PROVIDED RECORDS:
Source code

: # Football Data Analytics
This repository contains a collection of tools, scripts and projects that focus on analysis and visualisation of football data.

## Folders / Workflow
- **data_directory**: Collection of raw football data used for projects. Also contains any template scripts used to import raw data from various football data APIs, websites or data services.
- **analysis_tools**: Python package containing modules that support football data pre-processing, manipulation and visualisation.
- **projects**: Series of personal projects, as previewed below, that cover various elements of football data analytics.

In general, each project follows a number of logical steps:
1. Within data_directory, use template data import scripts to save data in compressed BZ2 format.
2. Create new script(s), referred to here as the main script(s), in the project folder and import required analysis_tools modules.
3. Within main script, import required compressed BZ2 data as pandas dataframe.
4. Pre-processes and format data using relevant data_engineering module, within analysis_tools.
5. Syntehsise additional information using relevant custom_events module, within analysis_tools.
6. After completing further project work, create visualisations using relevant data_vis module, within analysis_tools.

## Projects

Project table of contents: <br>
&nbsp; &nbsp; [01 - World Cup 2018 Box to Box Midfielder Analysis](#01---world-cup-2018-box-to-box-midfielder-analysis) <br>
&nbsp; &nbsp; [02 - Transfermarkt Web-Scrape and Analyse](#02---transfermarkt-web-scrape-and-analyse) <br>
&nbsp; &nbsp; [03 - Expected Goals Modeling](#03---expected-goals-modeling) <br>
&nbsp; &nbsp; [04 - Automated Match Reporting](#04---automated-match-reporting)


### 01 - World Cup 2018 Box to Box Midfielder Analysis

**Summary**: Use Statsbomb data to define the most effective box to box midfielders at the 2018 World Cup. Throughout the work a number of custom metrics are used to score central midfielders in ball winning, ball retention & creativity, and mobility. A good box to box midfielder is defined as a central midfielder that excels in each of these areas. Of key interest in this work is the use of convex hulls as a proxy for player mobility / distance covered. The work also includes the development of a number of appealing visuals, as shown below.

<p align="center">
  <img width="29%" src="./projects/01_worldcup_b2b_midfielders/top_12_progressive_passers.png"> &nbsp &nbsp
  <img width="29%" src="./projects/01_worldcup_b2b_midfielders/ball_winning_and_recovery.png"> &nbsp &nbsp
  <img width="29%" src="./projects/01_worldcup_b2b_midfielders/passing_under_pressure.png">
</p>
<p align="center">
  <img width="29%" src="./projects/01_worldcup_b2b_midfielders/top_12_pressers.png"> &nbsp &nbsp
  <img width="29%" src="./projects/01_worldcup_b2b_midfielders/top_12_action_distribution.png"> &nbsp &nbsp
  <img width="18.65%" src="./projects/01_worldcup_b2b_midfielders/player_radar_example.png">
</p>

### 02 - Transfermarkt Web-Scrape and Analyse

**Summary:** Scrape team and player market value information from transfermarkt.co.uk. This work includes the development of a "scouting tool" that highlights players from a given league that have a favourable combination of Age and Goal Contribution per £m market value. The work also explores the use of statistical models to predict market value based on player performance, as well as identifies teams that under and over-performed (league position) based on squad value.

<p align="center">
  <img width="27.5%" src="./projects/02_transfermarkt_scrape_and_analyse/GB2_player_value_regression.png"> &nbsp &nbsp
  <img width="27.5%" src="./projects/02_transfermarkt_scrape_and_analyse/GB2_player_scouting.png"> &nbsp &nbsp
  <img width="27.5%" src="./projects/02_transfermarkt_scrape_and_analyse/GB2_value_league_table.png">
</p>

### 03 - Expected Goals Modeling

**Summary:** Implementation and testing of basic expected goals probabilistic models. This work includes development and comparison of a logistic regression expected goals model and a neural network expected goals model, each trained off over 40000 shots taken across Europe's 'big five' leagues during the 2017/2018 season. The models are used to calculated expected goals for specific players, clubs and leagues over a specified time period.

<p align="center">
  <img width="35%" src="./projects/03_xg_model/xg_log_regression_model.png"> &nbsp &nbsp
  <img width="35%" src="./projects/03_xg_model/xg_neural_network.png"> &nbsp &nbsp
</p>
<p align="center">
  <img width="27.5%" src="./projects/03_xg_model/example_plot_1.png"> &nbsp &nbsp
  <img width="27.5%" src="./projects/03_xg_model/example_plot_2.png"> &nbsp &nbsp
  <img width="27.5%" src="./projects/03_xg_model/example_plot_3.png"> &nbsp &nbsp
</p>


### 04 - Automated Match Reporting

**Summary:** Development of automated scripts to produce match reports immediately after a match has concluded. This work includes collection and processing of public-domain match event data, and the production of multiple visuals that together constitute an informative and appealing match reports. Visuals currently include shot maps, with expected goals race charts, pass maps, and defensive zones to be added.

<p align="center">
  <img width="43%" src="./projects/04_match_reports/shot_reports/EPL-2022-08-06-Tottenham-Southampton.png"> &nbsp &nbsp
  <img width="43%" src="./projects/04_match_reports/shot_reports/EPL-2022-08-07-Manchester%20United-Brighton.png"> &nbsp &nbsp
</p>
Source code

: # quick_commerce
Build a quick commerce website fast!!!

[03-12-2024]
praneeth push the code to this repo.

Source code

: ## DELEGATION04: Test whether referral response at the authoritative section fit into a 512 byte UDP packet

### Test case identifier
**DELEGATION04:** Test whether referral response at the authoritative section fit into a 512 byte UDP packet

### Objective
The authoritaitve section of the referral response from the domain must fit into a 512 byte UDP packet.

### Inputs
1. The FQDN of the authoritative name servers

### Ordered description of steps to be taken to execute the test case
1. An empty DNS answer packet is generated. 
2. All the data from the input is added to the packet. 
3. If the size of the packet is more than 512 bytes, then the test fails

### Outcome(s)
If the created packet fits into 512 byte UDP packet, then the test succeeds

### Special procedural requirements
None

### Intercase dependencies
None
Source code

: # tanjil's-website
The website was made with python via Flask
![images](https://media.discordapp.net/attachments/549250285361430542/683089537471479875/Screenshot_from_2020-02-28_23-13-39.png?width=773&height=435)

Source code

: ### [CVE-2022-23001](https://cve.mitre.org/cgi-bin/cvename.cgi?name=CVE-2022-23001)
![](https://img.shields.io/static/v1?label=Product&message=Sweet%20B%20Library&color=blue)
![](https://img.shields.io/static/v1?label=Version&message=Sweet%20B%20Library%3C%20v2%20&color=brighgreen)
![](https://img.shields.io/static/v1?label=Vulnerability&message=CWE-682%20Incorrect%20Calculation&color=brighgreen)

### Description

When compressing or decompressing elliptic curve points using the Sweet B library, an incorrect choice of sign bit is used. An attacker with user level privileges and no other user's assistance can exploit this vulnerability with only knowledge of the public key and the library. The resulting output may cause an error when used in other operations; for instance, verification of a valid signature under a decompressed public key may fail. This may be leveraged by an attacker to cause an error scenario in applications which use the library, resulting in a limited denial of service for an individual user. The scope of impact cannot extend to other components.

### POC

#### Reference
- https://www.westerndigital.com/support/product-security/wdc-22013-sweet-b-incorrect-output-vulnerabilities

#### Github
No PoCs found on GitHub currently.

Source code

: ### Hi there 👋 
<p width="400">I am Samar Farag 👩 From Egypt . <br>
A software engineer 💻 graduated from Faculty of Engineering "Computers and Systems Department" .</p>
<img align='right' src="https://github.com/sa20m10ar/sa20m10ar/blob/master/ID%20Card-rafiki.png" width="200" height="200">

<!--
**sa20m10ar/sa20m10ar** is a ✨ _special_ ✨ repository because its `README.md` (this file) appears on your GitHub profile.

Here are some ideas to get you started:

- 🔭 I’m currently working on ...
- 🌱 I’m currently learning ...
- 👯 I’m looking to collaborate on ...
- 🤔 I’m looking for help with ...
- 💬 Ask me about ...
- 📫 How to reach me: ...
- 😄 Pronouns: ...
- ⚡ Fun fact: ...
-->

EXERCISE PROMPT: Give all of the lines above again, exactly as they are.

OUTPUT FOR THIS TASK:
Source code

: # Football Data Analytics
This repository contains a collection of tools, scripts and projects that focus on analysis and visualisation of football data.

## Folders / Workflow
- **data_directory**: Collection of raw football data used for projects. Also contains any template scripts used to import raw data from various football data APIs, websites or data services.
- **analysis_tools**: Python package containing modules that support football data pre-processing, manipulation and visualisation.
- **projects**: Series of personal projects, as previewed below, that cover various elements of football data analytics.

In general, each project follows a number of logical steps:
1. Within data_directory, use template data import scripts to save data in compressed BZ2 format.
2. Create new script(s), referred to here as the main script(s), in the project folder and import required analysis_tools modules.
3. Within main script, import required compressed BZ2 data as pandas dataframe.
4. Pre-processes and format data using relevant data_engineering module, within analysis_tools.
5. Syntehsise additional information using relevant custom_events module, within analysis_tools.
6. After completing further project work, create visualisations using relevant data_vis module, within analysis_tools.

## Projects

Project table of contents: <br>
&nbsp; &nbsp; [01 - World Cup 2018 Box to Box Midfielder Analysis](#01---world-cup-2018-box-to-box-midfielder-analysis) <br>
&nbsp; &nbsp; [02 - Transfermarkt Web-Scrape and Analyse](#02---transfermarkt-web-scrape-and-analyse) <br>
&nbsp; &nbsp; [03 - Expected Goals Modeling](#03---expected-goals-modeling) <br>
&nbsp; &nbsp; [04 - Automated Match Reporting](#04---automated-match-reporting)


### 01 - World Cup 2018 Box to Box Midfielder Analysis

**Summary**: Use Statsbomb data to define the most effective box to box midfielders at the 2018 World Cup. Throughout the work a number of custom metrics are used to score central midfielders in ball winning, ball retention & creativity, and mobility. A good box to box midfielder is defined as a central midfielder that excels in each of these areas. Of key interest in this work is the use of convex hulls as a proxy for player mobility / distance covered. The work also includes the development of a number of appealing visuals, as shown below.

<p align="center">
  <img width="29%" src="./projects/01_worldcup_b2b_midfielders/top_12_progressive_passers.png"> &nbsp &nbsp
  <img width="29%" src="./projects/01_worldcup_b2b_midfielders/ball_winning_and_recovery.png"> &nbsp &nbsp
  <img width="29%" src="./projects/01_worldcup_b2b_midfielders/passing_under_pressure.png">
</p>
<p align="center">
  <img width="29%" src="./projects/01_worldcup_b2b_midfielders/top_12_pressers.png"> &nbsp &nbsp
  <img width="29%" src="./projects/01_worldcup_b2b_midfielders/top_12_action_distribution.png"> &nbsp &nbsp
  <img width="18.65%" src="./projects/01_worldcup_b2b_midfielders/player_radar_example.png">
</p>

### 02 - Transfermarkt Web-Scrape and Analyse

**Summary:** Scrape team and player market value information from transfermarkt.co.uk. This work includes the development of a "scouting tool" that highlights players from a given league that have a favourable combination of Age and Goal Contribution per £m market value. The work also explores the use of statistical models to predict market value based on player performance, as well as identifies teams that under and over-performed (league position) based on squad value.

<p align="center">
  <img width="27.5%" src="./projects/02_transfermarkt_scrape_and_analyse/GB2_player_value_regression.png"> &nbsp &nbsp
  <img width="27.5%" src="./projects/02_transfermarkt_scrape_and_analyse/GB2_player_scouting.png"> &nbsp &nbsp
  <img width="27.5%" src="./projects/02_transfermarkt_scrape_and_analyse/GB2_value_league_table.png">
</p>

### 03 - Expected Goals Modeling

**Summary:** Implementation and testing of basic expected goals probabilistic models. This work includes development and comparison of a logistic regression expected goals model and a neural network expected goals model, each trained off over 40000 shots taken across Europe's 'big five' leagues during the 2017/2018 season. The models are used to calculated expected goals for specific players, clubs and leagues over a specified time period.

<p align="center">
  <img width="35%" src="./projects/03_xg_model/xg_log_regression_model.png"> &nbsp &nbsp
  <img width="35%" src="./projects/03_xg_model/xg_neural_network.png"> &nbsp &nbsp
</p>
<p align="center">
  <img width="27.5%" src="./projects/03_xg_model/example_plot_1.png"> &nbsp &nbsp
  <img width="27.5%" src="./projects/03_xg_model/example_plot_2.png"> &nbsp &nbsp
  <img width="27.5%" src="./projects/03_xg_model/example_plot_3.png"> &nbsp &nbsp
</p>


### 04 - Automated Match Reporting

**Summary:** Development of automated scripts to produce match reports immediately after a match has concluded. This work includes collection and processing of public-domain match event data, and the production of multiple visuals that together constitute an informative and appealing match reports. Visuals currently include shot maps, with expected goals race charts, pass maps, and defensive zones to be added.

<p align="center">
  <img width="43%" src="./projects/04_match_reports/shot_reports/EPL-2022-08-06-Tottenham-Southampton.png"> &nbsp &nbsp
  <img width="43%" src="./projects/04_match_reports/shot_reports/EPL-2022-08-07-Manchester%20United-Brighton.png"> &nbsp &nbsp
</p>
Source code

: # quick_commerce
Build a quick commerce website fast!!!

[03-12-2024]
praneeth push the code to this repo.

Source code

: ## DELEGATION04: Test whether referral response at the authoritative section fit into a 512 byte UDP packet

### Test case identifier
**DELEGATION04:** Test whether referral response at the authoritative section fit into a 512 byte UDP packet

### Objective
The authoritaitve section of the referral response from the domain must fit into a 512 byte UDP packet.

### Inputs
1. The FQDN of the authoritative name servers

### Ordered description of steps to be taken to execute the test case
1. An empty DNS answer packet is generated. 
2. All the data from the input is added to the packet. 
3. If the size of the packet is more than 512 bytes, then the test fails

### Outcome(s)
If the created packet fits into 512 byte UDP packet, then the test succeeds

### Special procedural requirements
None

### Intercase dependencies
None
Source code

: # tanjil's-website
The website was made with python via Flask
![images](https://media.discordapp.net/attachments/549250285361430542/683089537471479875/Screenshot_from_2020-02-28_23-13-39.png?width=773&height=435)

Source code

: ### [CVE-2022-23001](https://cve.mitre.org/cgi-bin/cvename.cgi?name=CVE-2022-23001)
![](https://img.shields.io/static/v1?label=Product&message=Sweet%20B%20Library&color=blue)
![](https://img.shields.io/static/v1?label=Version&message=Sweet%20B%20Library%3C%20v2%20&color=brighgreen)
![](https://img.shields.io/static/v1?label=Vulnerability&message=CWE-682%20Incorrect%20Calculation&color=brighgreen)

### Description

When compressing or decompressing elliptic curve points using the Sweet B library, an incorrect choice of sign bit is used. An attacker with user level privileges and no other user's assistance can exploit this vulnerability with only knowledge of the public key and the library. The resulting output may cause an error when used in other operations; for instance, verification of a valid signature under a decompressed public key may fail. This may be leveraged by an attacker to cause an error scenario in applications which use the library, resulting in a limited denial of service for an individual user. The scope of impact cannot extend to other components.

### POC

#### Reference
- https://www.westerndigital.com/support/product-security/wdc-22013-sweet-b-incorrect-output-vulnerabilities

#### Github
No PoCs found on GitHub currently.

Source code

: ### Hi there 👋 
<p width="400">I am Samar Farag 👩 From Egypt . <br>
A software engineer 💻 graduated from Faculty of Engineering "Computers and Systems Department" .</p>
<img align='right' src="https://github.com/sa20m10ar/sa20m10ar/blob/master/ID%20Card-rafiki.png" width="200" height="200">

<!--
**sa20m10ar/sa20m10ar** is a ✨ _special_ ✨ repository because its `README.md` (this file) appears on your GitHub profile.

Here are some ideas to get you started:

- 🔭 I’m currently working on ...
- 🌱 I’m currently learning ...
- 👯 I’m looking to collaborate on ...
- 🤔 I’m looking for help with ...
- 💬 Ask me about ...
- 📫 How to reach me: ...
- 😄 Pronouns: ...
- ⚡ Fun fact: ...
-->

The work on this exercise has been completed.